▶ _PROBLEM REQUIREMENTS_
Quote exactly, and only, the lines from the one with "[lnk-tls-psk]: https://tools.ietf.org/html/rfc4279" through the end of the listing.
===============
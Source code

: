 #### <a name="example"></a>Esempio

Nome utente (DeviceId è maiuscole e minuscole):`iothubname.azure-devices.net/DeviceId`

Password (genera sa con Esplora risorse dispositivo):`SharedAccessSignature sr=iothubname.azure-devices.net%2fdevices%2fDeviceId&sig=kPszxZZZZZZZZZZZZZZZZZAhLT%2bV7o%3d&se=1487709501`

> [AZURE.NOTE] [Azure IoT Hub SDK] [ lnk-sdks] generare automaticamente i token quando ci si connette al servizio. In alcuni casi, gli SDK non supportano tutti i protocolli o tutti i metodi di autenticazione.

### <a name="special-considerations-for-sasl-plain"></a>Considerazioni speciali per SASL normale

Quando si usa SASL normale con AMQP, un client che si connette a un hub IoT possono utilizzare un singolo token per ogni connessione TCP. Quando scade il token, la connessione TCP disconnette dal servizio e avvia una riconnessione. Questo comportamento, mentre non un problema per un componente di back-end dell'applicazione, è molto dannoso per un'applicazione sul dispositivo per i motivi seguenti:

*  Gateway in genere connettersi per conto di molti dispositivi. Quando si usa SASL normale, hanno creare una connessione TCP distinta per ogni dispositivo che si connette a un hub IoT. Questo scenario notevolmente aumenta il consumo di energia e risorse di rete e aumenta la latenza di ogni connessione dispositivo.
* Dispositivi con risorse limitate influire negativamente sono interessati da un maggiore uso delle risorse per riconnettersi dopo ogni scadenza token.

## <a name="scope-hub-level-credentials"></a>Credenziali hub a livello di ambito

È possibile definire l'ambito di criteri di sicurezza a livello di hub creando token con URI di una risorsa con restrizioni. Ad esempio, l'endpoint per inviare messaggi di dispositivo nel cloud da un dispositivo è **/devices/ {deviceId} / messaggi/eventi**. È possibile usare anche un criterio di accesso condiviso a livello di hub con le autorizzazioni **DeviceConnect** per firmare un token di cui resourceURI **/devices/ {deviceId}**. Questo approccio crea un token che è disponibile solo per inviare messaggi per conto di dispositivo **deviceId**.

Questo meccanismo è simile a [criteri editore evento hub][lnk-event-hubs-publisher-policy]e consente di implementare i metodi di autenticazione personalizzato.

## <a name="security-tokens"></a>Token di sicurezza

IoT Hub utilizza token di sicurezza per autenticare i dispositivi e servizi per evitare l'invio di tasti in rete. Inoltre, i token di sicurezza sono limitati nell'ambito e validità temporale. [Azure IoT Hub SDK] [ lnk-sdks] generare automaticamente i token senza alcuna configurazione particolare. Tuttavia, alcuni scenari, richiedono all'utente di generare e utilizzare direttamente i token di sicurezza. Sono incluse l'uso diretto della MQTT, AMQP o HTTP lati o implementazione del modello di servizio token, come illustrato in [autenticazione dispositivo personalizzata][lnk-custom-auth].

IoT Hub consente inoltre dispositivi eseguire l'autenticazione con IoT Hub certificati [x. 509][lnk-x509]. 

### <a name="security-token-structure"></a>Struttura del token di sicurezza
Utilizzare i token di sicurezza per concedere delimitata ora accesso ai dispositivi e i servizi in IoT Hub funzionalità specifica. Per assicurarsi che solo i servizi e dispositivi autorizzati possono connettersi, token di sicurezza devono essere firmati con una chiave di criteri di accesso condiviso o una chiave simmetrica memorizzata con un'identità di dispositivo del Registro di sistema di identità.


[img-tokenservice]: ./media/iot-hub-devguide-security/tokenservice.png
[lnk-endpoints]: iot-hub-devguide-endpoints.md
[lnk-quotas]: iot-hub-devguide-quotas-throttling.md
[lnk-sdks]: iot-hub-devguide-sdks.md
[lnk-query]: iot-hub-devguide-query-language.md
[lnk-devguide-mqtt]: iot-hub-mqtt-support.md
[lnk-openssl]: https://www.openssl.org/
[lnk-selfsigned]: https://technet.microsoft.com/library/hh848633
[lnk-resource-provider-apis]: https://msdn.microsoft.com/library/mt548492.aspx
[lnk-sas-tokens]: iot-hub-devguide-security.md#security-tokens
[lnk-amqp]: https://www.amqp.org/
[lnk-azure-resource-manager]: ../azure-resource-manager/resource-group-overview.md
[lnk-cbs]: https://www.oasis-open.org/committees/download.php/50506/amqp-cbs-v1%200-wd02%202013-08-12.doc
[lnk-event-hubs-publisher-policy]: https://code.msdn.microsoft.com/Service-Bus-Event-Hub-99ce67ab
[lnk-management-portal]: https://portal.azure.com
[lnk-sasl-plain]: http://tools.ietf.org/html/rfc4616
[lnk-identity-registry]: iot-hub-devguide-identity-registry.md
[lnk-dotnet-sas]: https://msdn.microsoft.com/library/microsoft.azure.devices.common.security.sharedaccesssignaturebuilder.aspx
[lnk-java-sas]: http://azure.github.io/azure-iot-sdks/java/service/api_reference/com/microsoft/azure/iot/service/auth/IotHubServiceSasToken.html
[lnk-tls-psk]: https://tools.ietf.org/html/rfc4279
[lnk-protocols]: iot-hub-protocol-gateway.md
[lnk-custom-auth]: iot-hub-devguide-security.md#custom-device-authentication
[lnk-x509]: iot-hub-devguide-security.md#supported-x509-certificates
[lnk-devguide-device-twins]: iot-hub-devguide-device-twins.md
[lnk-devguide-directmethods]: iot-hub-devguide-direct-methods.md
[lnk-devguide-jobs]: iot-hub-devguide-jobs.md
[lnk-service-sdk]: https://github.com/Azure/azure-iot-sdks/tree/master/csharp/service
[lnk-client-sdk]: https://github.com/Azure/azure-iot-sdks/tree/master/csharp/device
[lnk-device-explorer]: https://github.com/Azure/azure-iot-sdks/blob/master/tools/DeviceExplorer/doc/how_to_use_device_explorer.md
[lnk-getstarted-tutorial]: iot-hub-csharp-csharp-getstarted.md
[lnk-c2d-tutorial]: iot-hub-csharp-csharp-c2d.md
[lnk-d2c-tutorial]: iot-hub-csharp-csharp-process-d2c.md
===============
▶ _ANSWER FOR THE TASK_
[lnk-tls-psk]: https://tools.ietf.org/html/rfc4279
[lnk-protocols]: iot-hub-protocol-gateway.md
[lnk-custom-auth]: iot-hub-devguide-security.md#custom-device-authentication
[lnk-x509]: iot-hub-devguide-security.md#supported-x509-certificates
[lnk-devguide-device-twins]: iot-hub-devguide-device-twins.md
[lnk-devguide-directmethods]: iot-hub-devguide-direct-methods.md
[lnk-devguide-jobs]: iot-hub-devguide-jobs.md
[lnk-service-sdk]: https://github.com/Azure/azure-iot-sdks/tree/master/csharp/service
[lnk-client-sdk]: https://github.com/Azure/azure-iot-sdks/tree/master/csharp/device
[lnk-device-explorer]: https://github.com/Azure/azure-iot-sdks/blob/master/tools/DeviceExplorer/doc/how_to_use_device_explorer.md
[lnk-getstarted-tutorial]: iot-hub-csharp-csharp-getstarted.md
[lnk-c2d-tutorial]: iot-hub-csharp-csharp-c2d.md
[lnk-d2c-tutorial]: iot-hub-csharp-csharp-process-d2c.md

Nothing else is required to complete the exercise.